Newborn lamb coronary artery reactivity is programmed by early gestation dexamethasone before the onset of systemic hypertension

Abstract

Exposure of the early gestation ovine fetus to exogenous glucocorticoids induces organ-specific alterations in postnatal cardiovascular physiology. To determine whether early gestation corticosteroid exposure alters coronary reactivity before the development of systemic hypertension, dexamethasone (0.28 mg x kg(-1) x day(-1)) was administered to pregnant ewes by intravenous infusion over 48 h beginning at 27 days gestation (term, 145 days). Vascular responsiveness was assessed in endothelium-intact coronary arteries isolated from 1-wk-old steroid-exposed and age-matched control lambs (N = 6). Calcium imaging was performed in fura 2-loaded primary cultures of vascular smooth muscle cells (VSMC) from the harvested coronary arteries. Early gestation steroid exposure did not significantly alter mean arterial blood pressure or coronary reactivity to KCl, thromboxane A(2) mimetic U-46619, or ANG II. Steroid exposure significantly increased coronary artery vasoconstriction to acetylcholine and endothelin-1. Vasodilatation to adenosine, but not nitroprusside or forskolin, was significantly attenuated following early gestation steroid exposure. Endothelin-1 or U-46619 stimulation resulted in a comparable increase in intracellular calcium concentration ([Ca(2+)](i)) in coronary VSMC isolated from either dexamethasone-treated or control animals. However, the ANG II- or KCl-mediated increase in [Ca(2+)](i) in control VSMC was significantly attenuated in VSMC harvested from dexamethasone-treated lambs.
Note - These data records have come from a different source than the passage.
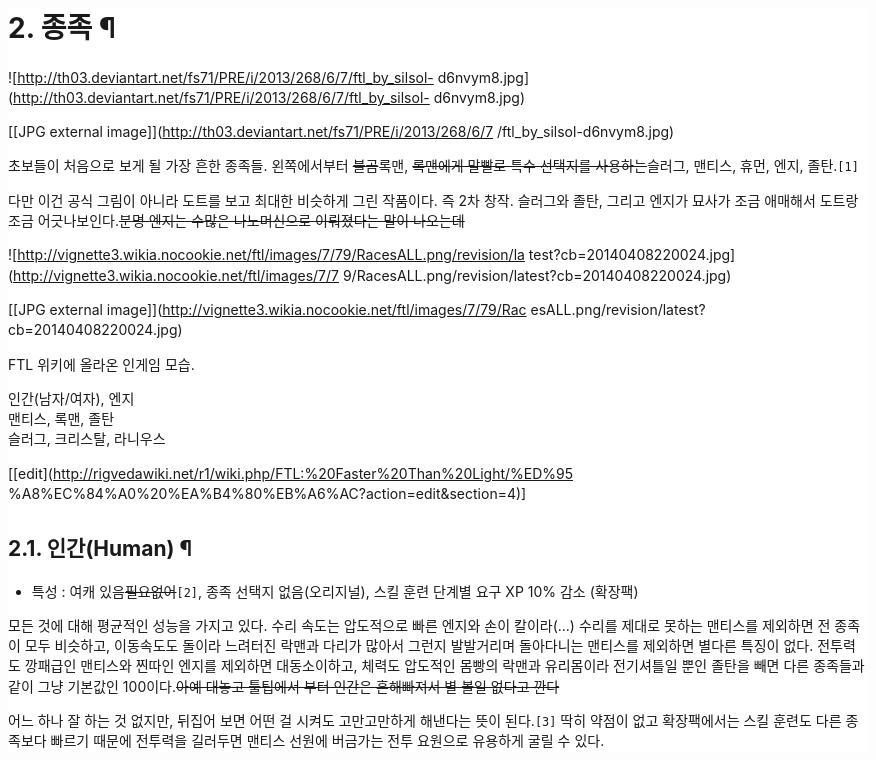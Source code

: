 # 2. 종족 ¶

![http://th03.deviantart.net/fs71/PRE/i/2013/268/6/7/ftl_by_silsol-
d6nvym8.jpg](http://th03.deviantart.net/fs71/PRE/i/2013/268/6/7/ftl_by_silsol-
d6nvym8.jpg)

[[JPG external image]](http://th03.deviantart.net/fs71/PRE/i/2013/268/6/7
/ftl_by_silsol-d6nvym8.jpg)

  

초보들이 처음으로 보게 될 가장 흔한 종족들. 왼쪽에서부터 <del>불곰</del>록맨, <del>록맨에게 말빨로 특수 선택지를
사용하는</del>슬러그, 맨티스, 휴먼, 엔지, 졸탄.`[1]`

  

다만 이건 공식 그림이 아니라 도트를 보고 최대한 비슷하게 그린 작품이다. 즉 2차 창작. 슬러그와 졸탄, 그리고 엔지가 묘사가 조금
애매해서 도트랑 조금 어긋나보인다.<del>분명 엔지는 수많은 나노머신으로 이뤄졌다는 말이 나오는데</del>

  

![http://vignette3.wikia.nocookie.net/ftl/images/7/79/RacesALL.png/revision/la
test?cb=20140408220024.jpg](http://vignette3.wikia.nocookie.net/ftl/images/7/7
9/RacesALL.png/revision/latest?cb=20140408220024.jpg)

[[JPG external image]](http://vignette3.wikia.nocookie.net/ftl/images/7/79/Rac
esALL.png/revision/latest?cb=20140408220024.jpg)

  

FTL 위키에 올라온 인게임 모습.

  

인간(남자/여자), 엔지  
맨티스, 록맨, 졸탄  
슬러그, 크리스탈, 라니우스

  
  

[[edit](http://rigvedawiki.net/r1/wiki.php/FTL:%20Faster%20Than%20Light/%ED%95
%A8%EC%84%A0%20%EA%B4%80%EB%A6%AC?action=edit&section=4)]

## 2.1. 인간(Human) ¶

  * 특성 : 여캐 있음<del>필요없어</del>`[2]`, 종족 선택지 없음(오리지널), 스킬 훈련 단계별 요구 XP 10% 감소 (확장팩)  

모든 것에 대해 평균적인 성능을 가지고 있다. 수리 속도는 압도적으로 빠른 엔지와 손이 칼이라(...) 수리를 제대로 못하는 맨티스를
제외하면 전 종족이 모두 비슷하고, 이동속도도 돌이라 느려터진 락맨과 다리가 많아서 그런지 발발거리며 돌아다니는 맨티스를 제외하면 별다른
특징이 없다. 전투력도 깡패급인 맨티스와 찐따인 엔지를 제외하면 대동소이하고, 체력도 압도적인 몸빵의 락맨과 유리몸이라 전기셔틀일 뿐인
졸탄을 빼면 다른 종족들과 같이 그냥 기본값인 100이다.<del>아예 대놓고 툴팁에서 부터 인간은 흔해빠져서 별 볼일 없다고
깐다</del>

  

어느 하나 잘 하는 것 없지만, 뒤집어 보면 어떤 걸 시켜도 고만고만하게 해낸다는 뜻이 된다.`[3]` 딱히 약점이 없고 확장팩에서는 스킬
훈련도 다른 종족보다 빠르기 때문에 전투력을 길러두면 맨티스 선원에 버금가는 전투 요원으로 유용하게 굴릴 수 있다.

  
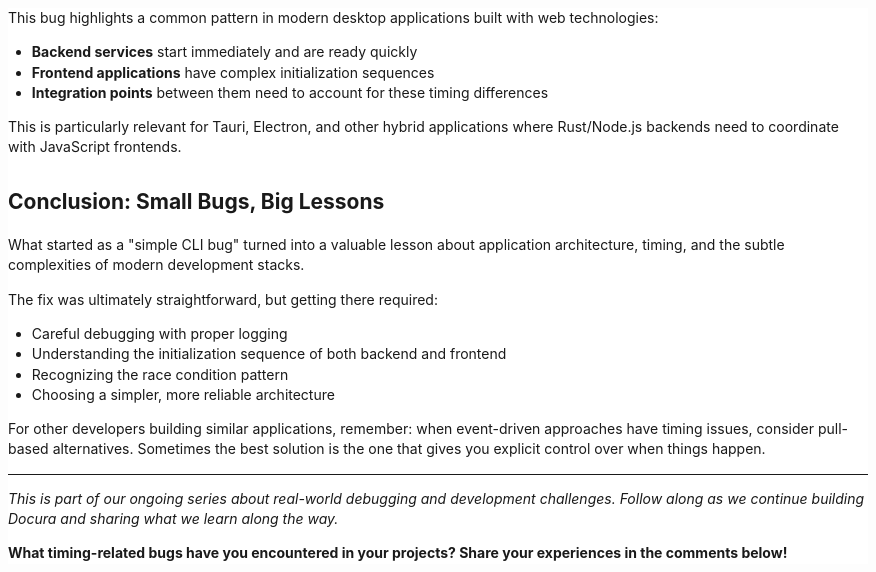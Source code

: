 This bug highlights a common pattern in modern desktop applications built with web technologies:

- **Backend services** start immediately and are ready quickly
- **Frontend applications** have complex initialization sequences
- **Integration points** between them need to account for these timing differences

This is particularly relevant for Tauri, Electron, and other hybrid applications where Rust/Node.js backends need to coordinate with JavaScript frontends.

## Conclusion: Small Bugs, Big Lessons

What started as a "simple CLI bug" turned into a valuable lesson about application architecture, timing, and the subtle complexities of modern development stacks.

The fix was ultimately straightforward, but getting there required:
- Careful debugging with proper logging
- Understanding the initialization sequence of both backend and frontend
- Recognizing the race condition pattern
- Choosing a simpler, more reliable architecture

For other developers building similar applications, remember: when event-driven approaches have timing issues, consider pull-based alternatives. Sometimes the best solution is the one that gives you explicit control over when things happen.

---

*This is part of our ongoing series about real-world debugging and development challenges. Follow along as we continue building Docura and sharing what we learn along the way.*

**What timing-related bugs have you encountered in your projects? Share your experiences in the comments below!**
Coronary expression of muscle voltage-gated l-type calcium channel alpha-1 subunit protein was not significantly altered by steroid exposure, whereas endothelial nitric oxide synthase expression was attenuated. These findings demonstrate that early gestation glucocorticoid exposure elicits primary alterations in coronary responsiveness before the development of systemic hypertension. Glucocorticoid-induced alterations in coronary physiology may provide a mechanistic link between an adverse intrauterine environment and later cardiovascular disease.